OpenAI says it’s “impossible” to create useful AI models without copyrighted material

sculd@beehaw.org · 10 months ago

OpenAI says it’s “impossible” to create useful AI models without copyrighted material

Phanatik@kbin.social · 10 months ago

Neither is an LLM. What you’re describing is a primitive Markov chain.

My description might’ve been indicative of a Markov chain but the actual framework uses matrices because you need to be able to store and compute a huge amount of information at once which is what matrices are good for. Used in animation if you didn’t know.

What it actually uses is irrelevant, how it uses those things is the same as a regression model, the difference is scale. A regression model looks at how related variables are in giving an outcome and computing weights to give you the best outcome. This was the machine learning boom a couple of years ago and TensorFlow became really popular.

LLMs are an evolution of the same idea. I’m not saying it’s not impressive because it’s very cool what they were able to do. What I take issue with is the branding, the marketing and the plagiarism. I happen to be in the intersection of working in the same field, an avid fan of classic Sci-Fi and a writer.
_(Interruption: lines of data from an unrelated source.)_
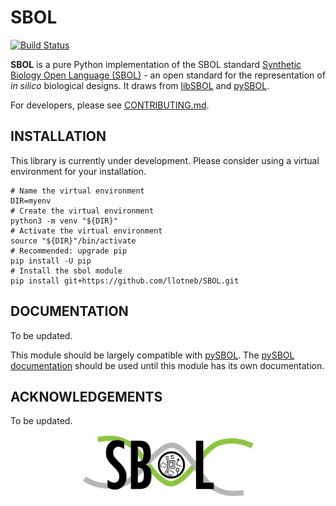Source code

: # SBOL
[![Build Status](https://travis-ci.com/llotneb/SBOL.svg?branch=master)](https://travis-ci.com/llotneb/SBOL)

**SBOL** is a pure Python implementation of the SBOL standard [Synthetic Biology Open Language (SBOL)](http://www.sbolstandard.org/) - 
an open standard for the representation of *in silico* biological designs. It draws from [libSBOL](https://github.com/SynBioDex/libSBOL)
and [pySBOL](https://github.com/SynBioDex/pySBOL).

For developers, please see [CONTRIBUTING.md](CONTRIBUTING.md).

## INSTALLATION

This library is currently under development. Please consider using a
virtual environment for your installation.

```shell
# Name the virtual environment
DIR=myenv
# Create the virtual environment
python3 -m venv "${DIR}"
# Activate the virtual environment
source "${DIR}"/bin/activate
# Recommended: upgrade pip
pip install -U pip
# Install the sbol module
pip install git+https://github.com/llotneb/SBOL.git
```

## DOCUMENTATION

To be updated.

This module should be largely compatible with
[pySBOL](https://github.com/SynBioDex/pySBOL).
The [pySBOL documentation](https://pysbol2.readthedocs.io/en/latest/index.html)
should be used until this module has its own documentation.

## ACKNOWLEDGEMENTS

To be updated.

<p align="center">
  <img src="./logo.jpg" height="100" />
</p>
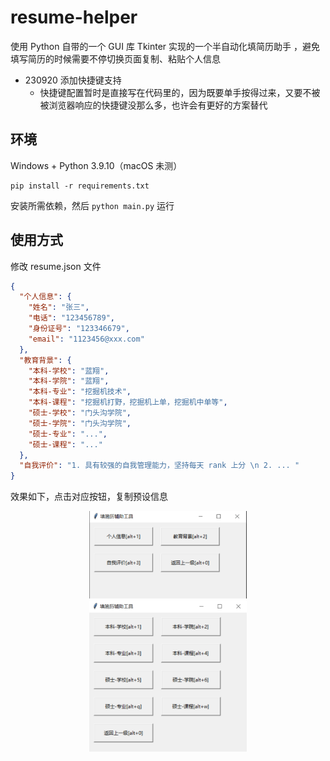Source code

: # resume-helper

使用 Python 自带的一个 GUI 库 Tkinter 实现的一个半自动化填简历助手 ，避免填写简历的时候需要不停切换页面复制、粘贴个人信息

- 230920 添加快捷键支持
  - 快捷键配置暂时是直接写在代码里的，因为既要单手按得过来，又要不被被浏览器响应的快捷键没那么多，也许会有更好的方案替代

## 环境

Windows + Python 3.9.10（macOS 未测）

```
pip install -r requirements.txt
```
安装所需依赖，然后 `python main.py` 运行

## 使用方式

修改 resume.json 文件

```json
{
  "个人信息": {
    "姓名": "张三",
    "电话": "123456789",
    "身份证号": "123346679",
    "email": "1123456@xxx.com"
  },
  "教育背景": {
    "本科-学校": "蓝翔",
    "本科-学院": "蓝翔",
    "本科-专业": "挖掘机技术",
    "本科-课程": "挖掘机打野，挖掘机上单，挖掘机中单等",
    "硕士-学校": "门头沟学院",
    "硕士-学院": "门头沟学院",
    "硕士-专业": "...",
    "硕士-课程": "..."
  },
  "自我评价": "1. 具有较强的自我管理能力，坚持每天 rank 上分 \n 2. ... "
}

```
效果如下，点击对应按钮，复制预设信息

<div align=center>
<img src="./images/1.png" width="50%">
</div>

<div align=center>
<img src="./images/2.png" width="50%">
</div>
It’s easy to look at what people have created throughout history and think “this looks like that” and on a point by point basis you’d be correct but the creation of that thing is shaped by the lens of the person creating it. Someone might make a George Carlin joke that we’ve heard recently but we’ll read about it in newspapers from 200 years ago. Did George Carlin steal the idea? No. Was he aware of that information? I don’t know. But Carlin regularly calls upon his own experiences so it’s likely that he’s referencing a event from his past that is similar to that of 200 years ago. He might’ve subconsciously absorbed the information.
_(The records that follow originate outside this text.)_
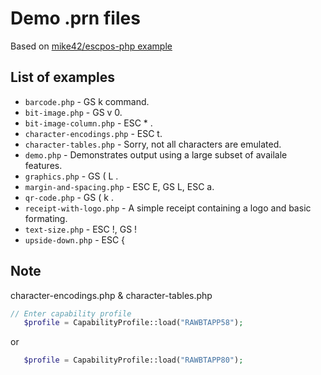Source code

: # Demo .prn files

Based on [mike42/escpos-php example](https://github.com/mike42/escpos-php/tree/development/example)

## List of examples

- `barcode.php` -  GS k command. 
- `bit-image.php` - GS v 0.
- `bit-image-column.php` - ESC * . 
- `character-encodings.php` -  ESC t. 
- `character-tables.php` -  Sorry, not all characters are emulated. 
- `demo.php` - Demonstrates output using a large subset of availale features.
- `graphics.php` -  GS ( L .
- `margin-and-spacing.php` - ESC E, GS L, ESC a.
- `qr-code.php` - GS ( k .
- `receipt-with-logo.php` - A simple receipt containing a logo and basic formating.
- `text-size.php` - ESC !, GS !
- `upside-down.php` - ESC {

## Note

character-encodings.php &  character-tables.php

```php
// Enter capability profile
   $profile = CapabilityProfile::load("RAWBTAPP58");
``` 

or

```php
   $profile = CapabilityProfile::load("RAWBTAPP80");
```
The point is that the way these models have been trained is unethical. They used material they had no license to use and they’ve admitted that it couldn’t work as well as it does without stealing other people’s work. I don’t think they’re taking the position that it’s intelligent because from the beginning that was a marketing ploy. They’re taking the position that they should be allowed to use the data they stole because there was no other way.

Pup Biru@aussie.zone · 10 months ago

branding

okay

the marketing

yup

the plagiarism

woah there! that’s where we disagree… your position is based on the fact that you believe that this is plagiarism - inherently negative

perhaps its best not use loaded language. if we want to have a good faith discussion, it’s best to avoid emotive arguments and language that’s designed to evoke negativity simply by their use, rather than the argument being presented

I happen to be in the intersection of working in the same field, an avid fan of classic Sci-Fi and a writer

its understandable that it’s frustrating, but just because a machine is now able to do a similar job to a human doesn’t make it inherently wrong. it might be useful for you to reframe these developments - it’s not taking away from humans, it’s enabling humans… the less a human has to have skill to get what’s in their head into an expressive medium for someone to consume the better imo! art and creativity shouldn’t be about having an ability - the closer we get to pure expression the better imo!

the less you have to worry about the technicalities of writing, the more you can focus on pure creativity

The point is that the way these models have been trained is unethical. They used material they had no license to use and they’ve admitted that it couldn’t work as well as it does without stealing other people’s work

i’d question why it’s unethical, and also suggest that “stolen” is another emotive term here not meant to further the discussion by rational argument

so, why is it unethical for a machine but not a human to absorb information and create something based on its “experiences”?